Friday, October 25, 2013

CURE ALL IN A NUTSHELL

Why is there a need for Cure All?

Since the advent of antibiotics (1928), we have not developed a single cure but management systems.

Alexander Fleming, discovered Penicillin in 1928. However it was not mass produced till 1934 where it could have saved millions more.  

What is The Cure All Foundation?

We are a community consisting of Patients and their Families along with professionals from the widest spectrum of disciplines. Together we volunteer our time (in other words, none of us get paid, EVER) to strive for “a world where patients are empowered to cure.”

What are the Barriers to Research?

Money, Politics and Information are Bottlenecks. We know this because:

v  Patients inflicted by illness wait tirelessly for a cure. Yet the forces influencing the pace of research are out of bounds from the sick. Patients have no say.
v  Scientists are working tirelessly for solutions, yet politics and funding constraints have decelerated progress. In the US, researchers spend 40+ percent of their time applying for grants.
v  Institutions do not appropriate funding to researchers efficiently and effectively. The middleman, entrusted, has become the primary consumer of research funding.
v  Researchers don’t share enough; they don’t talk to one another enough to distribute findings effectively. In a world social media, Facebook and Twitter, there is no equivalent in communication amongst the healing professions.
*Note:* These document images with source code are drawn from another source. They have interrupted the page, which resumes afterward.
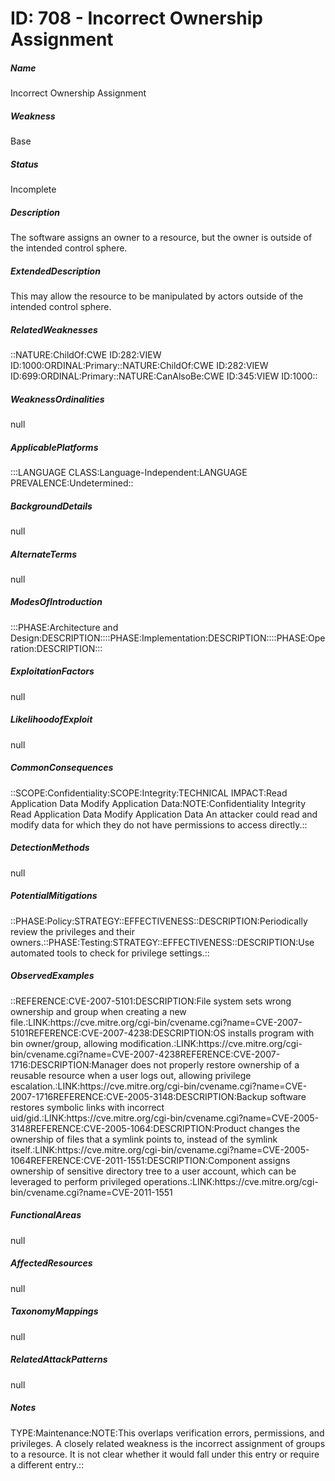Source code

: # ID: 708 - Incorrect Ownership Assignment
<h5>Name</h5>Incorrect Ownership Assignment
<h5>Weakness</h5>Base
<h5>Status</h5>Incomplete
<h5>Description</h5>The software assigns an owner to a resource, but the owner is outside of the intended control sphere.
<h5>ExtendedDescription</h5>This may allow the resource to be manipulated by actors outside of the intended control sphere.
<h5>RelatedWeaknesses</h5>::NATURE:ChildOf:CWE ID:282:VIEW ID:1000:ORDINAL:Primary::NATURE:ChildOf:CWE ID:282:VIEW ID:699:ORDINAL:Primary::NATURE:CanAlsoBe:CWE ID:345:VIEW ID:1000::
<h5>WeaknessOrdinalities</h5>null
<h5>ApplicablePlatforms</h5>:::LANGUAGE CLASS:Language-Independent:LANGUAGE PREVALENCE:Undetermined::
<h5>BackgroundDetails</h5>null
<h5>AlternateTerms</h5>null
<h5>ModesOfIntroduction</h5>:::PHASE:Architecture and Design:DESCRIPTION::::PHASE:Implementation:DESCRIPTION::::PHASE:Operation:DESCRIPTION:::
<h5>ExploitationFactors</h5>null
<h5>LikelihoodofExploit</h5>null
<h5>CommonConsequences</h5>::SCOPE:Confidentiality:SCOPE:Integrity:TECHNICAL IMPACT:Read Application Data Modify Application Data:NOTE:Confidentiality Integrity Read Application Data Modify Application Data An attacker could read and modify data for which they do not have permissions to access directly.::
<h5>DetectionMethods</h5>null
<h5>PotentialMitigations</h5>::PHASE:Policy:STRATEGY::EFFECTIVENESS::DESCRIPTION:Periodically review the privileges and their owners.::PHASE:Testing:STRATEGY::EFFECTIVENESS::DESCRIPTION:Use automated tools to check for privilege settings.::
<h5>ObservedExamples</h5>::REFERENCE:CVE-2007-5101:DESCRIPTION:File system sets wrong ownership and group when creating a new file.:LINK:https://cve.mitre.org/cgi-bin/cvename.cgi?name=CVE-2007-5101REFERENCE:CVE-2007-4238:DESCRIPTION:OS installs program with bin owner/group, allowing modification.:LINK:https://cve.mitre.org/cgi-bin/cvename.cgi?name=CVE-2007-4238REFERENCE:CVE-2007-1716:DESCRIPTION:Manager does not properly restore ownership of a reusable resource when a user logs out, allowing privilege escalation.:LINK:https://cve.mitre.org/cgi-bin/cvename.cgi?name=CVE-2007-1716REFERENCE:CVE-2005-3148:DESCRIPTION:Backup software restores symbolic links with incorrect uid/gid.:LINK:https://cve.mitre.org/cgi-bin/cvename.cgi?name=CVE-2005-3148REFERENCE:CVE-2005-1064:DESCRIPTION:Product changes the ownership of files that a symlink points to, instead of the symlink itself.:LINK:https://cve.mitre.org/cgi-bin/cvename.cgi?name=CVE-2005-1064REFERENCE:CVE-2011-1551:DESCRIPTION:Component assigns ownership of sensitive directory tree to a user account, which can be leveraged to perform privileged operations.:LINK:https://cve.mitre.org/cgi-bin/cvename.cgi?name=CVE-2011-1551
<h5>FunctionalAreas</h5>null
<h5>AffectedResources</h5>null
<h5>TaxonomyMappings</h5>null
<h5>RelatedAttackPatterns</h5>null
<h5>Notes</h5>TYPE:Maintenance:NOTE:This overlaps verification errors, permissions, and privileges. A closely related weakness is the incorrect assignment of groups to a resource. It is not clear whether it would fall under this entry or require a different entry.::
How do we plan to resolve the problem?

v  Bring SCIENTIST TOGETHER WITH PATENTS, ELIMINATE THE MIDDLEMAN.
v  Empower Patients and their families through:
  1.  Information – Learn about research being conducted, where, how and why.
  2.  Empower – Choose to follow, contact and fund research directly.
  3.  Control – Define the Cure from your perspective.

v  Empower Scientists
  1. Support – Receive financial and moral resources anywhere.
  2. Audience – Share information and learn directly from patients.
  3.  Mobility – Move anywhere conducive to research and still receive funding.
  4. Community – “Follow” other researchers and share to cure.

When will the solution start being effective?

Donations will be effective instantaneously. By rewarding good researchers, we will surely accelerate the pace of research immediately.

The Cure All platform will be Launched effectively Nov 30th 2013. 
Please visit us at WWW.CUREALL.ORG

Monday, October 14, 2013

Why We Fail to Cure?

Ask yourself, do you know anyone with a chronic disease? When was a “cure” last developed?

If you can’t remember, it’s ok, most of us weren't around in 1928. Once upon a time, in the year 1928, Alexander Fleming discovered the potential of Penicillin and its ability to treat and cure bacterial infections. Since then, pathologies are being managed. Take Malaria for example, it killed 660,000 in 2010. Diabetes, Cancer, AIDS, Multiple Sclerosis and ALS, just to name a few, kills progressively today and every day.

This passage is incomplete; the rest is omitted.